Nuking NYC’s hotels & tourism for power and political profit

US

City Councilwoman Julie Menin is close to lining up a veto-proof majority for a bill to cripple Gotham’s hotel industry, and so slam tourism as New York still struggles to recover from the pandemic.

Her obvious motive: lining up the support of the powerful hotel unions for her coming bid to become council speaker.

Never mind that the “Safe Hotel Act” would drive up room rates and displace nonunion workers, mostly minority immigrant women.

It would require hotels to obtain operating licenses every year, ban them from contracting out critical services and require them to directly employ only unionized workers.

Vijay Dandapani, president of the Hotel Association of New York City, likens it to a “nuclear bomb” that “will destroy a major segment of the industry.”

This follows other HTC-inspired anti-tourism laws: banning nearly all AirBnB rentals in the city, for one.

And, two years ago, mandating special permits to build a new hotel.

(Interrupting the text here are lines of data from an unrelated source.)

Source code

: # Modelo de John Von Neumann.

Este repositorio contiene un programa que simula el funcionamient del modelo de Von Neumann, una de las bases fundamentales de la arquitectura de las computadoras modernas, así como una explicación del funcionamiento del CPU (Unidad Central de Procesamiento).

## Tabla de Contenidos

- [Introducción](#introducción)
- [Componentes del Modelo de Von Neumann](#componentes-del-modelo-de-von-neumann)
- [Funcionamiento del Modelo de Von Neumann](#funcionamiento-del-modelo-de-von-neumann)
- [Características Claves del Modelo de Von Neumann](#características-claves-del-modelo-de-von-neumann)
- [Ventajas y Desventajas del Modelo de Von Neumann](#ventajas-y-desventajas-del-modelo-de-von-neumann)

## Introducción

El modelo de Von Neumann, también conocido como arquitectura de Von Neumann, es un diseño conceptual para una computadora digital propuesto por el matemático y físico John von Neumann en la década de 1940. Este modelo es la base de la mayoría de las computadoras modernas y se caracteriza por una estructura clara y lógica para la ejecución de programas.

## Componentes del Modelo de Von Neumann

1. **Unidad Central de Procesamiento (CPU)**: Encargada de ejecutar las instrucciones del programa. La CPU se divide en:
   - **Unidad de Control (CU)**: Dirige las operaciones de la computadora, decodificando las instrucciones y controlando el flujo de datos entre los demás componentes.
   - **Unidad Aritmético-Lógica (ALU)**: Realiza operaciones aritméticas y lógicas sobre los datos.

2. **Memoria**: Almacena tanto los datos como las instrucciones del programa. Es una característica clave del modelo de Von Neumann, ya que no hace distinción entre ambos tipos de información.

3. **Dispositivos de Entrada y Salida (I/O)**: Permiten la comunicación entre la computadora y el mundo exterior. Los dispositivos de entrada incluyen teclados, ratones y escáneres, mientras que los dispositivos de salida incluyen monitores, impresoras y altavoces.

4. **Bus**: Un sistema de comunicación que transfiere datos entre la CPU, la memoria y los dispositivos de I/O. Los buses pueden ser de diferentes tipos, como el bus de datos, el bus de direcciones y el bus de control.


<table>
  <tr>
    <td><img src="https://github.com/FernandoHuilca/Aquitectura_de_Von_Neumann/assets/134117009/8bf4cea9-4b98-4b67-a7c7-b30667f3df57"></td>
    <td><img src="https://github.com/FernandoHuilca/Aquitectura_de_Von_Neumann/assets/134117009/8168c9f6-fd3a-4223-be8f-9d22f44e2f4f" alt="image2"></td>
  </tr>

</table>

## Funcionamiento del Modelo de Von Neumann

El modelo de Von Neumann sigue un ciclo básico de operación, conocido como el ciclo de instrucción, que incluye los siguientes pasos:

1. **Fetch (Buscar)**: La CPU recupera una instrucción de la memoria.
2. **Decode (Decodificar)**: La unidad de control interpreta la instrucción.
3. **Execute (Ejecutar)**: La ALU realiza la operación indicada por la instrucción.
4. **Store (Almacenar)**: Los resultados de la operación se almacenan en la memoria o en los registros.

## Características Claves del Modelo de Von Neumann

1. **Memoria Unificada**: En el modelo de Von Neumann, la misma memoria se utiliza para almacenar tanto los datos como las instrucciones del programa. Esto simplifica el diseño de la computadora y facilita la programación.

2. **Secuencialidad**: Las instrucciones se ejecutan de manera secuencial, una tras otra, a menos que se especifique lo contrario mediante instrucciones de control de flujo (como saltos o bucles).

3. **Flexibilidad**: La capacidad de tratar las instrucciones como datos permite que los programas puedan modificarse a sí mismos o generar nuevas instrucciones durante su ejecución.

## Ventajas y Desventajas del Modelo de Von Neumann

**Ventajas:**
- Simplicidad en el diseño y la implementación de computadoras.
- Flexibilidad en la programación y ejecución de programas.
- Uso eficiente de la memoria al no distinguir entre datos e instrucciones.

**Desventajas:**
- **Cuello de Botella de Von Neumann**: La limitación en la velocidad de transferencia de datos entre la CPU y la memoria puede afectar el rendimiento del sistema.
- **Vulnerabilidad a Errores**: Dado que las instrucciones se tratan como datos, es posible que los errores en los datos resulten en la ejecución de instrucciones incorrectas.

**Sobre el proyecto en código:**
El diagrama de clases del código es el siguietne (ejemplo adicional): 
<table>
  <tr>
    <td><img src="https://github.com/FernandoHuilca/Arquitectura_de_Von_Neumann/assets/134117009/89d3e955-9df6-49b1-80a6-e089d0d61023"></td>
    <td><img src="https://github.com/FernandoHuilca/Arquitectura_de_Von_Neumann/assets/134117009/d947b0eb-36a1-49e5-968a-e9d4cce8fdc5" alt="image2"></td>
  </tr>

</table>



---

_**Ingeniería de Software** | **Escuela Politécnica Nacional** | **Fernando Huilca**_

Since then, no one’s filed a single application to do so: The union can count on preventing any new non-unionized hotels, and nobody’s interested in opening one that’ll be under the HTC’s thumb.

Now the drive is to outlaw any nonunion job at any hotel, which guarantees at least some closures and sets up the HTC to dictate to the entire industry, forever.

Menin pretends it’s an anti-crime measure, yet neither NYPD stats nor 911 complaints show any reason to fear hotel-centered crime.

Indeed, any hotel that wants to stay in business is vigilant on that front.

(And it’s not as if organized crime hadn’t been taking over US unions for decades — not that that’s the only way unions get corrupted.)

Yes, the Police Benevolent Association now backs the bill, but the obvious explanation is that the PBA and the HTC are both clients of the same lobbying shop, Pitta Bishop.

Billionaire hoteliers must be held accountable, Menin dog-whistles. But most hotel owners aren’t billionaires; these days they’re largely South Asian entrepreneurs investing in outerborough properties.

To be clear, the hotel industry is no angel: It was all-in on banning its own competition from AirBnB and other short-term rentals.

But the upshot of all this is that it’s getting prohibitively expensive for anyone but the rich (or those willing to stay on a friend’s couch) to visit the city for fun.

And that’s poison for Broadway, museums, restaurants and the rest of the hospitality industry; it’s even bad for non-high-end retailers.

The entire City Council is quickly becoming nothing but a way for ideologues and special interests to make this town less livable for ordinary folks.

And that Menin is pushing this particular toxic measure to vault herself into leading the council is just added proof of how fundamentally corrupt the city’s Legislature has grown.